EXERCISE DETAILS: Word for word, reproduce the records, keeping none of the pictures.

____________________

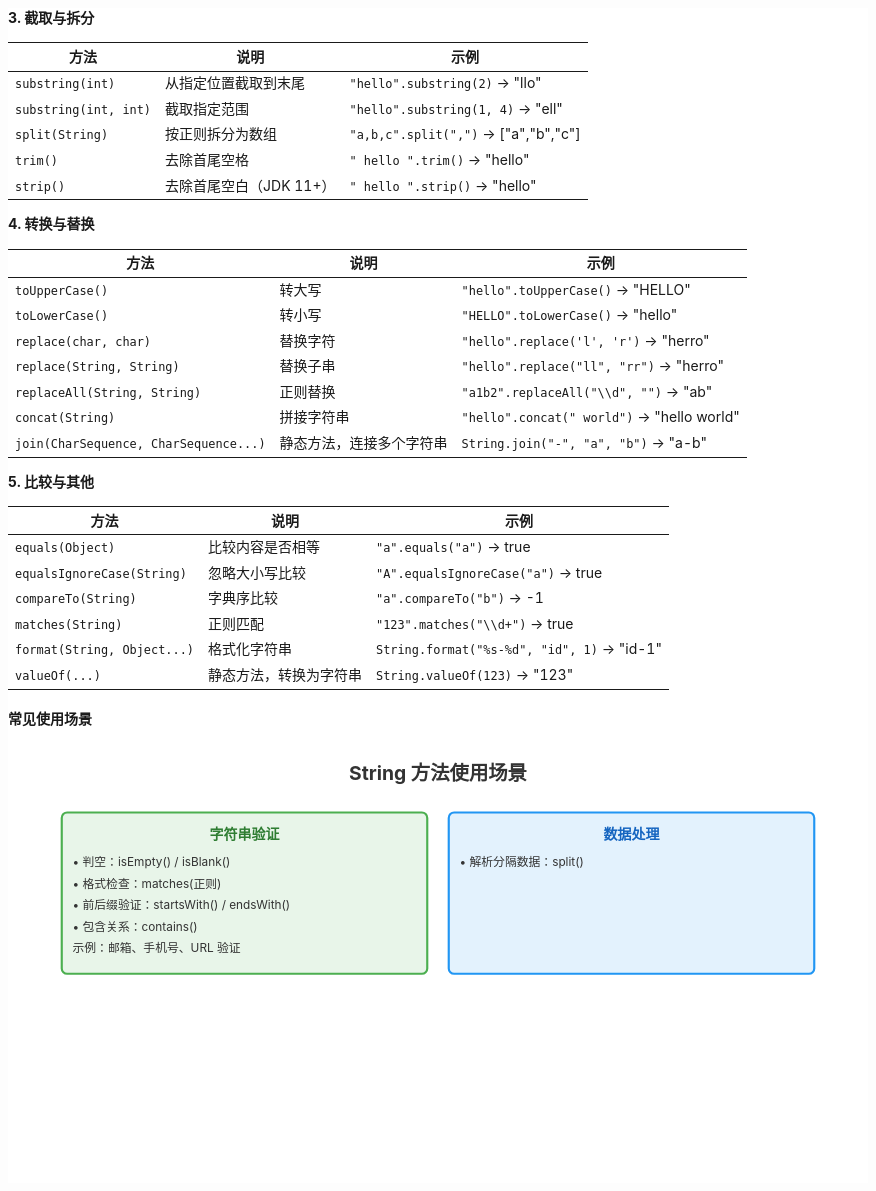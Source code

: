 **3. 截取与拆分**

| 方法 | 说明 | 示例 |
|------|------|------|
| `substring(int)` | 从指定位置截取到末尾 | `"hello".substring(2)` → "llo" |
| `substring(int, int)` | 截取指定范围 | `"hello".substring(1, 4)` → "ell" |
| `split(String)` | 按正则拆分为数组 | `"a,b,c".split(",")` → ["a","b","c"] |
| `trim()` | 去除首尾空格 | `" hello ".trim()` → "hello" |
| `strip()` | 去除首尾空白（JDK 11+） | `" hello ".strip()` → "hello" |

**4. 转换与替换**

| 方法 | 说明 | 示例 |
|------|------|------|
| `toUpperCase()` | 转大写 | `"hello".toUpperCase()` → "HELLO" |
| `toLowerCase()` | 转小写 | `"HELLO".toLowerCase()` → "hello" |
| `replace(char, char)` | 替换字符 | `"hello".replace('l', 'r')` → "herro" |
| `replace(String, String)` | 替换子串 | `"hello".replace("ll", "rr")` → "herro" |
| `replaceAll(String, String)` | 正则替换 | `"a1b2".replaceAll("\\d", "")` → "ab" |
| `concat(String)` | 拼接字符串 | `"hello".concat(" world")` → "hello world" |
| `join(CharSequence, CharSequence...)` | 静态方法，连接多个字符串 | `String.join("-", "a", "b")` → "a-b" |

**5. 比较与其他**

| 方法 | 说明 | 示例 |
|------|------|------|
| `equals(Object)` | 比较内容是否相等 | `"a".equals("a")` → true |
| `equalsIgnoreCase(String)` | 忽略大小写比较 | `"A".equalsIgnoreCase("a")` → true |
| `compareTo(String)` | 字典序比较 | `"a".compareTo("b")` → -1 |
| `matches(String)` | 正则匹配 | `"123".matches("\\d+")` → true |
| `format(String, Object...)` | 格式化字符串 | `String.format("%s-%d", "id", 1)` → "id-1" |
| `valueOf(...)` | 静态方法，转换为字符串 | `String.valueOf(123)` → "123" |

#### 常见使用场景

<svg viewBox="0 0 800 400" xmlns="http://www.w3.org/2000/svg">
  <text x="400" y="30" font-size="18" font-weight="bold" text-anchor="middle" fill="#333">String 方法使用场景</text>
  <rect x="50" y="60" width="340" height="150" fill="#E8F5E9" stroke="#4CAF50" stroke-width="2" rx="5"/>
  <text x="220" y="85" font-size="13" font-weight="bold" text-anchor="middle" fill="#2E7D32">字符串验证</text>
  <text x="60" y="110" font-size="11" text-anchor="start" fill="#333">• 判空：isEmpty() / isBlank()</text>
  <text x="60" y="130" font-size="11" text-anchor="start" fill="#333">• 格式检查：matches(正则)</text>
  <text x="60" y="150" font-size="11" text-anchor="start" fill="#333">• 前后缀验证：startsWith() / endsWith()</text>
  <text x="60" y="170" font-size="11" text-anchor="start" fill="#333">• 包含关系：contains()</text>
  <text x="60" y="190" font-size="11" text-anchor="start" fill="#333">示例：邮箱、手机号、URL 验证</text>
  <rect x="410" y="60" width="340" height="150" fill="#E3F2FD" stroke="#2196F3" stroke-width="2" rx="5"/>
  <text x="580" y="85" font-size="13" font-weight="bold" text-anchor="middle" fill="#1565C0">数据处理</text>
  <text x="420" y="110" font-size="11" text-anchor="start" fill="#333">• 解析分隔数据：split()</text>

____________________

RESPONSE:
Source code

: **3. 截取与拆分**

| 方法 | 说明 | 示例 |
|------|------|------|
| `substring(int)` | 从指定位置截取到末尾 | `"hello".substring(2)` → "llo" |
| `substring(int, int)` | 截取指定范围 | `"hello".substring(1, 4)` → "ell" |
| `split(String)` | 按正则拆分为数组 | `"a,b,c".split(",")` → ["a","b","c"] |
| `trim()` | 去除首尾空格 | `" hello ".trim()` → "hello" |
| `strip()` | 去除首尾空白（JDK 11+） | `" hello ".strip()` → "hello" |

**4. 转换与替换**

| 方法 | 说明 | 示例 |
|------|------|------|
| `toUpperCase()` | 转大写 | `"hello".toUpperCase()` → "HELLO" |
| `toLowerCase()` | 转小写 | `"HELLO".toLowerCase()` → "hello" |
| `replace(char, char)` | 替换字符 | `"hello".replace('l', 'r')` → "herro" |
| `replace(String, String)` | 替换子串 | `"hello".replace("ll", "rr")` → "herro" |
| `replaceAll(String, String)` | 正则替换 | `"a1b2".replaceAll("\\d", "")` → "ab" |
| `concat(String)` | 拼接字符串 | `"hello".concat(" world")` → "hello world" |
| `join(CharSequence, CharSequence...)` | 静态方法，连接多个字符串 | `String.join("-", "a", "b")` → "a-b" |

**5. 比较与其他**

| 方法 | 说明 | 示例 |
|------|------|------|
| `equals(Object)` | 比较内容是否相等 | `"a".equals("a")` → true |
| `equalsIgnoreCase(String)` | 忽略大小写比较 | `"A".equalsIgnoreCase("a")` → true |
| `compareTo(String)` | 字典序比较 | `"a".compareTo("b")` → -1 |
| `matches(String)` | 正则匹配 | `"123".matches("\\d+")` → true |
| `format(String, Object...)` | 格式化字符串 | `String.format("%s-%d", "id", 1)` → "id-1" |
| `valueOf(...)` | 静态方法，转换为字符串 | `String.valueOf(123)` → "123" |

#### 常见使用场景

<svg viewBox="0 0 800 400" xmlns="http://www.w3.org/2000/svg">
  <text x="400" y="30" font-size="18" font-weight="bold" text-anchor="middle" fill="#333">String 方法使用场景</text>
  <rect x="50" y="60" width="340" height="150" fill="#E8F5E9" stroke="#4CAF50" stroke-width="2" rx="5"/>
  <text x="220" y="85" font-size="13" font-weight="bold" text-anchor="middle" fill="#2E7D32">字符串验证</text>
  <text x="60" y="110" font-size="11" text-anchor="start" fill="#333">• 判空：isEmpty() / isBlank()</text>
  <text x="60" y="130" font-size="11" text-anchor="start" fill="#333">• 格式检查：matches(正则)</text>
  <text x="60" y="150" font-size="11" text-anchor="start" fill="#333">• 前后缀验证：startsWith() / endsWith()</text>
  <text x="60" y="170" font-size="11" text-anchor="start" fill="#333">• 包含关系：contains()</text>
  <text x="60" y="190" font-size="11" text-anchor="start" fill="#333">示例：邮箱、手机号、URL 验证</text>
  <rect x="410" y="60" width="340" height="150" fill="#E3F2FD" stroke="#2196F3" stroke-width="2" rx="5"/>
  <text x="580" y="85" font-size="13" font-weight="bold" text-anchor="middle" fill="#1565C0">数据处理</text>
  <text x="420" y="110" font-size="11" text-anchor="start" fill="#333">• 解析分隔数据：split()</text>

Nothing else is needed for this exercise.